--- START ---

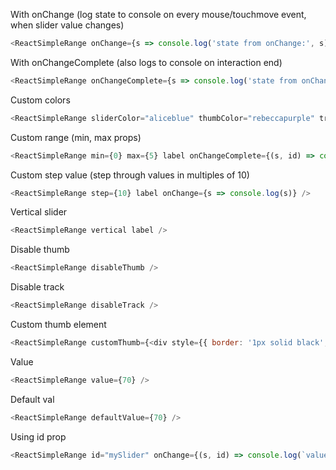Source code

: With onChange (log state to console on every mouse/touchmove event, when slider value changes)

```js
<ReactSimpleRange onChange={s => console.log('state from onChange:', s)} />
```

With onChangeComplete (also logs to console on interaction end)

```js
<ReactSimpleRange onChangeComplete={s => console.log('state from onChangeComplete:', s)} />
```

Custom colors
    
```js
<ReactSimpleRange sliderColor="aliceblue" thumbColor="rebeccapurple" trackColor="aquamarine" />
```

Custom range (min, max props)

```js
<ReactSimpleRange min={0} max={5} label onChangeComplete={(s, id) => console.log(s, id)} />
```

Custom step value (step through values in multiples of 10)
```js
<ReactSimpleRange step={10} label onChange={s => console.log(s)} />
```

Vertical slider
```js
<ReactSimpleRange vertical label />
```

Disable thumb
```js
<ReactSimpleRange disableThumb />
```

Disable track
```js
<ReactSimpleRange disableTrack />
```

Custom thumb element
```js
<ReactSimpleRange customThumb={<div style={{ border: '1px solid black', height: 6, width: 10, background: 'white'}} />} />
```

Value

```js
<ReactSimpleRange value={70} />
```

Default val
```js
<ReactSimpleRange defaultValue={70} />
```

Using id prop
```js
<ReactSimpleRange id="mySlider" onChange={(s, id) => console.log(`value of ${id} is ${s.value}`)} />
```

--- END ---

* **Task item**
Pick out and copy the lines of the material that include the word "onChangeComplete".

* **Answer for this exercise**
With onChangeComplete (also logs to console on interaction end)
<ReactSimpleRange onChangeComplete={s => console.log('state from onChangeComplete:', s)} />
<ReactSimpleRange min={0} max={5} label onChangeComplete={(s, id) => console.log(s, id)} />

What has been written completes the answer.